Task to carry out:
For each line in the records that contains "Tips", make a copy.

Data for processing:
━━━━━━━━

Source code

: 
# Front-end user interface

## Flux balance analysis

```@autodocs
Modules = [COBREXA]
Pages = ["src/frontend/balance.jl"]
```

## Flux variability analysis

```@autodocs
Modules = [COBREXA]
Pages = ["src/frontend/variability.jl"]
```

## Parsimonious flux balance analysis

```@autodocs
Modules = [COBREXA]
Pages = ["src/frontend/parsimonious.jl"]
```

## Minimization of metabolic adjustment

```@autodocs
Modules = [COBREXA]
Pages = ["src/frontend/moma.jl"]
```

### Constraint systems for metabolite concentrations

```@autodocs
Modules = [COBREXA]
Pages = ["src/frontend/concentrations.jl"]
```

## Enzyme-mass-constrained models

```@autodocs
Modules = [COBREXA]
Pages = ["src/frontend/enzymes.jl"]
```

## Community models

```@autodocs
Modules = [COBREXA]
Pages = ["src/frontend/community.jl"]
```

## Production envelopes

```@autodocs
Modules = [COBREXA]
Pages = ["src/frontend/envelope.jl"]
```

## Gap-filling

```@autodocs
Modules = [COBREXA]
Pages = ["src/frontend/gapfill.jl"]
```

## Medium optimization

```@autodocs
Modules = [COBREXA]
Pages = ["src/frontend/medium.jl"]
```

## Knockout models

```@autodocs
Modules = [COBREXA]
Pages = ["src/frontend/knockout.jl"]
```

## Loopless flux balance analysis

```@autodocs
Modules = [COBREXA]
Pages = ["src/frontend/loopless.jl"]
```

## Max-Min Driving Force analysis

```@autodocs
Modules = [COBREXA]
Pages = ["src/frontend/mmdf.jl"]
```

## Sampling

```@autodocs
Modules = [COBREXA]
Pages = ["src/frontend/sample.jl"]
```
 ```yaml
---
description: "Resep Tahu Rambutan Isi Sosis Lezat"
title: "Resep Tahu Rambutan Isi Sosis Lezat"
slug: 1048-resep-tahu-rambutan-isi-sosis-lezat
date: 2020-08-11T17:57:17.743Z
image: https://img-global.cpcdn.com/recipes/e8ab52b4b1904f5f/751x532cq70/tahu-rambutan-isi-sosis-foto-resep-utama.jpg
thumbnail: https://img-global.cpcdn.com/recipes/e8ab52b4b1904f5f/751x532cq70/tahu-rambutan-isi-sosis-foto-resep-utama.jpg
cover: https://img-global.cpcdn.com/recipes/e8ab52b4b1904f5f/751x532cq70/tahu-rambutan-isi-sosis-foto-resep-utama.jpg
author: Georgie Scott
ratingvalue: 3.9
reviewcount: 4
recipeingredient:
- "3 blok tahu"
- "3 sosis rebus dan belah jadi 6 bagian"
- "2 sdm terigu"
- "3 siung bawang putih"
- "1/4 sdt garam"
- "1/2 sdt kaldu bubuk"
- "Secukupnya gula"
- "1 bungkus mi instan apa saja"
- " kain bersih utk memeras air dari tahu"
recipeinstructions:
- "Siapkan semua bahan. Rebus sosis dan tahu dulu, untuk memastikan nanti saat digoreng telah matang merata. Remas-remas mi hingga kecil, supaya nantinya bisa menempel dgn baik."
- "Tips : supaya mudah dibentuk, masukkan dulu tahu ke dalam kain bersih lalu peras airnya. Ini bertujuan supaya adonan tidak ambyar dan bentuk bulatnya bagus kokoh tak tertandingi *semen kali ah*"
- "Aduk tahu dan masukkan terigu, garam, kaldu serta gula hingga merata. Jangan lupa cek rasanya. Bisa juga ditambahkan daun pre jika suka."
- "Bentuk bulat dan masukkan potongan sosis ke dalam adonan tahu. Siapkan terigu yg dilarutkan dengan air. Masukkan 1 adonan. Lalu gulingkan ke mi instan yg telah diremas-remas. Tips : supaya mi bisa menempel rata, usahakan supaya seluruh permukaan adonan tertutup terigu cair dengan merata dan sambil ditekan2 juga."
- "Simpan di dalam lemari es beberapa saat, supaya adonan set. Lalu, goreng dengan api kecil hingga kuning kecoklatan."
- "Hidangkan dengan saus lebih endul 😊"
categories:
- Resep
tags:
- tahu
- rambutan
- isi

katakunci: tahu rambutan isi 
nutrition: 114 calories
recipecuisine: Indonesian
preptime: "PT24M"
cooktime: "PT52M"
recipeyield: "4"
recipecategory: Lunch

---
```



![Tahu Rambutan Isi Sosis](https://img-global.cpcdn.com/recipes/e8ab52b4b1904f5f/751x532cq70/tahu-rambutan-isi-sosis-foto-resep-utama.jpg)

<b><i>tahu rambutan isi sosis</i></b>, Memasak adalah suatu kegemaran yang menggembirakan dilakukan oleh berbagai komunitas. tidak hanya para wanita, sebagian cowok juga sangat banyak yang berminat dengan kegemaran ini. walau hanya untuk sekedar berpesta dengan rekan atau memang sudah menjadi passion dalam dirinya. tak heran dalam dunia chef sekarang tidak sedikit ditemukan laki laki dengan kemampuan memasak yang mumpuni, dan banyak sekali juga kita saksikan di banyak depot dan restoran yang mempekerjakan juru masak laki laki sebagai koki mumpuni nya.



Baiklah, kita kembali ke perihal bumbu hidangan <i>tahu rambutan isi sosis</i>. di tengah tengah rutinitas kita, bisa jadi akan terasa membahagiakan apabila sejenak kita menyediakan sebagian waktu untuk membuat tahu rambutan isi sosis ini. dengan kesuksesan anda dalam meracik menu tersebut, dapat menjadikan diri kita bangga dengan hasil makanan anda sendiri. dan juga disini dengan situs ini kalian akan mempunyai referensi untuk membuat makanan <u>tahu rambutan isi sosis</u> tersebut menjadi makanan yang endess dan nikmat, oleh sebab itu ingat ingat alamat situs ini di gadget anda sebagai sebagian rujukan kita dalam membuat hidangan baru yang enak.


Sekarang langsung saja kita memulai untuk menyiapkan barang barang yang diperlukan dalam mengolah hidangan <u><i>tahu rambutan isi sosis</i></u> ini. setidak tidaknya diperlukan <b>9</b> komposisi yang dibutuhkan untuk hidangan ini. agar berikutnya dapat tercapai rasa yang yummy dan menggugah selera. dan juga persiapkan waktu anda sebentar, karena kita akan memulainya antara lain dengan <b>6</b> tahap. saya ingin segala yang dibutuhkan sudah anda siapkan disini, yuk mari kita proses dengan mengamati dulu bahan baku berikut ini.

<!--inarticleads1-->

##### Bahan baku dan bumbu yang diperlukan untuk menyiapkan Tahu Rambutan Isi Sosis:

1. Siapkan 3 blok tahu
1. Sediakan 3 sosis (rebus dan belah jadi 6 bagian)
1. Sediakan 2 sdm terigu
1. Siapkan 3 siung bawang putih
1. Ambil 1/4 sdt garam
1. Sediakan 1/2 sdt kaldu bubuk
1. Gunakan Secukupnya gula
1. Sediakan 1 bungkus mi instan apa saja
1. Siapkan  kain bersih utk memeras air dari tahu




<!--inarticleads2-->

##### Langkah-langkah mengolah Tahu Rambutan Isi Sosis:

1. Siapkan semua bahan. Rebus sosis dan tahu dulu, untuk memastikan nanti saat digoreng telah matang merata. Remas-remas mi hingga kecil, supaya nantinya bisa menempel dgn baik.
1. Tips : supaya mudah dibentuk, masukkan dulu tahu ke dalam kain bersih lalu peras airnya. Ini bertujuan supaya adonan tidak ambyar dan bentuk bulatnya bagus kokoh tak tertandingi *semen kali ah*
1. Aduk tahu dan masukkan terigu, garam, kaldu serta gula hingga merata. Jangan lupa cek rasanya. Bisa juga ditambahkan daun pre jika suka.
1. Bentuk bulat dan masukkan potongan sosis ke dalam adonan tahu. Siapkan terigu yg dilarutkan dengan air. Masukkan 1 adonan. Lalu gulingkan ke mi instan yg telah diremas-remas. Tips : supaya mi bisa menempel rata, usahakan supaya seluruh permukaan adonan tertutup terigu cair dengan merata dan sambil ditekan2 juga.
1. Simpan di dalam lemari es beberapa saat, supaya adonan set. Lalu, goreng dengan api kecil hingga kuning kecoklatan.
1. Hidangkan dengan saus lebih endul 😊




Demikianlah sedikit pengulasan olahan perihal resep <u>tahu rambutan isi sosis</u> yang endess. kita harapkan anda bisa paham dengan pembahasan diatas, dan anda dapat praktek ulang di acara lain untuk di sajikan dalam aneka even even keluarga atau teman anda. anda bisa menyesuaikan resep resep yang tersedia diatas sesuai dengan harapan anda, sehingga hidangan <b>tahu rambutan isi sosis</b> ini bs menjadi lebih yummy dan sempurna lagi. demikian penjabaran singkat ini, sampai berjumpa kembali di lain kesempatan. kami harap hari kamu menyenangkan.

━━━━━━━━

Result:
- "Tips : supaya mudah dibentuk, masukkan dulu tahu ke dalam kain bersih lalu peras airnya. Ini bertujuan supaya adonan tidak ambyar dan bentuk bulatnya bagus kokoh tak tertandingi *semen kali ah*"
- "Bentuk bulat dan masukkan potongan sosis ke dalam adonan tahu. Siapkan terigu yg dilarutkan dengan air. Masukkan 1 adonan. Lalu gulingkan ke mi instan yg telah diremas-remas. Tips : supaya mi bisa menempel rata, usahakan supaya seluruh permukaan adonan tertutup terigu cair dengan merata dan sambil ditekan2 juga."
1. Tips : supaya mudah dibentuk, masukkan dulu tahu ke dalam kain bersih lalu peras airnya. Ini bertujuan supaya adonan tidak ambyar dan bentuk bulatnya bagus kokoh tak tertandingi *semen kali ah*
1. Bentuk bulat dan masukkan potongan sosis ke dalam adonan tahu. Siapkan terigu yg dilarutkan dengan air. Masukkan 1 adonan. Lalu gulingkan ke mi instan yg telah diremas-remas. Tips : supaya mi bisa menempel rata, usahakan supaya seluruh permukaan adonan tertutup terigu cair dengan merata dan sambil ditekan2 juga.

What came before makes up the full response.